**ASSIGNMENT**
Type the entries out again exactly as they read, but leave every picture behind.

**DATA FOR PROCESSING**
-----
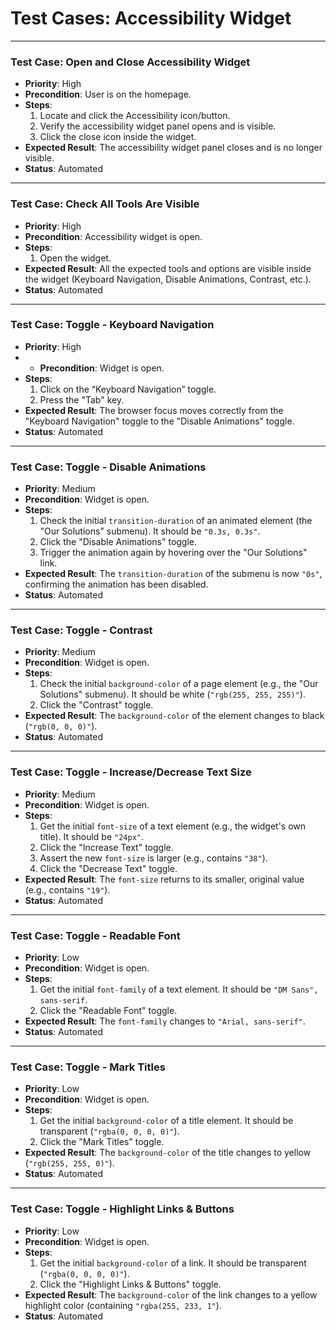 # Test Cases: Accessibility Widget

---

### Test Case: Open and Close Accessibility Widget

- **Priority**: High
- **Precondition**: User is on the homepage.
- **Steps**:
  1.  Locate and click the Accessibility icon/button.
  2.  Verify the accessibility widget panel opens and is visible.
  3.  Click the close icon inside the widget.
- **Expected Result**: The accessibility widget panel closes and is no longer visible.
- **Status**: Automated

---

### Test Case: Check All Tools Are Visible

- **Priority**: High
- **Precondition**: Accessibility widget is open.
- **Steps**:
  1.  Open the widget.
- **Expected Result**: All the expected tools and options are visible inside the widget (Keyboard Navigation, Disable Animations, Contrast, etc.).
- **Status**: Automated

---

### Test Case: Toggle - Keyboard Navigation

- **Priority**: High
- - **Precondition**: Widget is open.
- **Steps**:
  1.  Click on the “Keyboard Navigation” toggle.
  2.  Press the "Tab" key.
- **Expected Result**: The browser focus moves correctly from the "Keyboard Navigation" toggle to the "Disable Animations" toggle.
- **Status**: Automated

---

### Test Case: Toggle - Disable Animations

- **Priority**: Medium
- **Precondition**: Widget is open.
- **Steps**:
  1.  Check the initial `transition-duration` of an animated element (the "Our Solutions" submenu). It should be `"0.3s, 0.3s"`.
  2.  Click the "Disable Animations" toggle.
  3.  Trigger the animation again by hovering over the "Our Solutions" link.
- **Expected Result**: The `transition-duration` of the submenu is now `"0s"`, confirming the animation has been disabled.
- **Status**: Automated

---

### Test Case: Toggle - Contrast

- **Priority**: Medium
- **Precondition**: Widget is open.
- **Steps**:
  1.  Check the initial `background-color` of a page element (e.g., the "Our Solutions" submenu). It should be white (`"rgb(255, 255, 255)"`).
  2.  Click the "Contrast" toggle.
- **Expected Result**: The `background-color` of the element changes to black (`"rgb(0, 0, 0)"`).
- **Status**: Automated

---

### Test Case: Toggle - Increase/Decrease Text Size

- **Priority**: Medium
- **Precondition**: Widget is open.
- **Steps**:
  1.  Get the initial `font-size` of a text element (e.g., the widget's own title). It should be `"24px"`.
  2.  Click the "Increase Text" toggle.
  3.  Assert the new `font-size` is larger (e.g., contains `"38"`).
  4.  Click the "Decrease Text" toggle.
- **Expected Result**: The `font-size` returns to its smaller, original value (e.g., contains `"19"`).
- **Status**: Automated

---

### Test Case: Toggle - Readable Font

- **Priority**: Low
- **Precondition**: Widget is open.
- **Steps**:
  1.  Get the initial `font-family` of a text element. It should be `"DM Sans", sans-serif`.
  2.  Click the "Readable Font" toggle.
- **Expected Result**: The `font-family` changes to `"Arial, sans-serif"`.
- **Status**: Automated

---

### Test Case: Toggle - Mark Titles

- **Priority**: Low
- **Precondition**: Widget is open.
- **Steps**:
  1.  Get the initial `background-color` of a title element. It should be transparent (`"rgba(0, 0, 0, 0)"`).
  2.  Click the "Mark Titles" toggle.
- **Expected Result**: The `background-color` of the title changes to yellow (`"rgb(255, 255, 0)"`).
- **Status**: Automated

---

### Test Case: Toggle - Highlight Links & Buttons

- **Priority**: Low
- **Precondition**: Widget is open.
- **Steps**:
  1.  Get the initial `background-color` of a link. It should be transparent (`"rgba(0, 0, 0, 0)"`).
  2.  Click the "Highlight Links & Buttons" toggle.
- **Expected Result**: The `background-color` of the link changes to a yellow highlight color (containing `"rgba(255, 233, 1"`).
- **Status**: Automated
-----
**SOLUTION**
 # Test Cases: Accessibility Widget

---

### Test Case: Open and Close Accessibility Widget

- **Priority**: High
- **Precondition**: User is on the homepage.
- **Steps**:
  1.  Locate and click the Accessibility icon/button.
  2.  Verify the accessibility widget panel opens and is visible.
  3.  Click the close icon inside the widget.
- **Expected Result**: The accessibility widget panel closes and is no longer visible.
- **Status**: Automated

---

### Test Case: Check All Tools Are Visible

- **Priority**: High
- **Precondition**: Accessibility widget is open.
- **Steps**:
  1.  Open the widget.
- **Expected Result**: All the expected tools and options are visible inside the widget (Keyboard Navigation, Disable Animations, Contrast, etc.).
- **Status**: Automated

---

### Test Case: Toggle - Keyboard Navigation

- **Priority**: High
- - **Precondition**: Widget is open.
- **Steps**:
  1.  Click on the “Keyboard Navigation” toggle.
  2.  Press the "Tab" key.
- **Expected Result**: The browser focus moves correctly from the "Keyboard Navigation" toggle to the "Disable Animations" toggle.
- **Status**: Automated

---

### Test Case: Toggle - Disable Animations

- **Priority**: Medium
- **Precondition**: Widget is open.
- **Steps**:
  1.  Check the initial `transition-duration` of an animated element (the "Our Solutions" submenu). It should be `"0.3s, 0.3s"`.
  2.  Click the "Disable Animations" toggle.
  3.  Trigger the animation again by hovering over the "Our Solutions" link.
- **Expected Result**: The `transition-duration` of the submenu is now `"0s"`, confirming the animation has been disabled.
- **Status**: Automated

---

### Test Case: Toggle - Contrast

- **Priority**: Medium
- **Precondition**: Widget is open.
- **Steps**:
  1.  Check the initial `background-color` of a page element (e.g., the "Our Solutions" submenu). It should be white (`"rgb(255, 255, 255)"`).
  2.  Click the "Contrast" toggle.
- **Expected Result**: The `background-color` of the element changes to black (`"rgb(0, 0, 0)"`).
- **Status**: Automated

---

### Test Case: Toggle - Increase/Decrease Text Size

- **Priority**: Medium
- **Precondition**: Widget is open.
- **Steps**:
  1.  Get the initial `font-size` of a text element (e.g., the widget's own title). It should be `"24px"`.
  2.  Click the "Increase Text" toggle.
  3.  Assert the new `font-size` is larger (e.g., contains `"38"`).
  4.  Click the "Decrease Text" toggle.
- **Expected Result**: The `font-size` returns to its smaller, original value (e.g., contains `"19"`).
- **Status**: Automated

---

### Test Case: Toggle - Readable Font

- **Priority**: Low
- **Precondition**: Widget is open.
- **Steps**:
  1.  Get the initial `font-family` of a text element. It should be `"DM Sans", sans-serif`.
  2.  Click the "Readable Font" toggle.
- **Expected Result**: The `font-family` changes to `"Arial, sans-serif"`.
- **Status**: Automated

---

### Test Case: Toggle - Mark Titles

- **Priority**: Low
- **Precondition**: Widget is open.
- **Steps**:
  1.  Get the initial `background-color` of a title element. It should be transparent (`"rgba(0, 0, 0, 0)"`).
  2.  Click the "Mark Titles" toggle.
- **Expected Result**: The `background-color` of the title changes to yellow (`"rgb(255, 255, 0)"`).
- **Status**: Automated

---

### Test Case: Toggle - Highlight Links & Buttons

- **Priority**: Low
- **Precondition**: Widget is open.
- **Steps**:
  1.  Get the initial `background-color` of a link. It should be transparent (`"rgba(0, 0, 0, 0)"`).
  2.  Click the "Highlight Links & Buttons" toggle.
- **Expected Result**: The `background-color` of the link changes to a yellow highlight color (containing `"rgba(255, 233, 1"`).
- **Status**: Automated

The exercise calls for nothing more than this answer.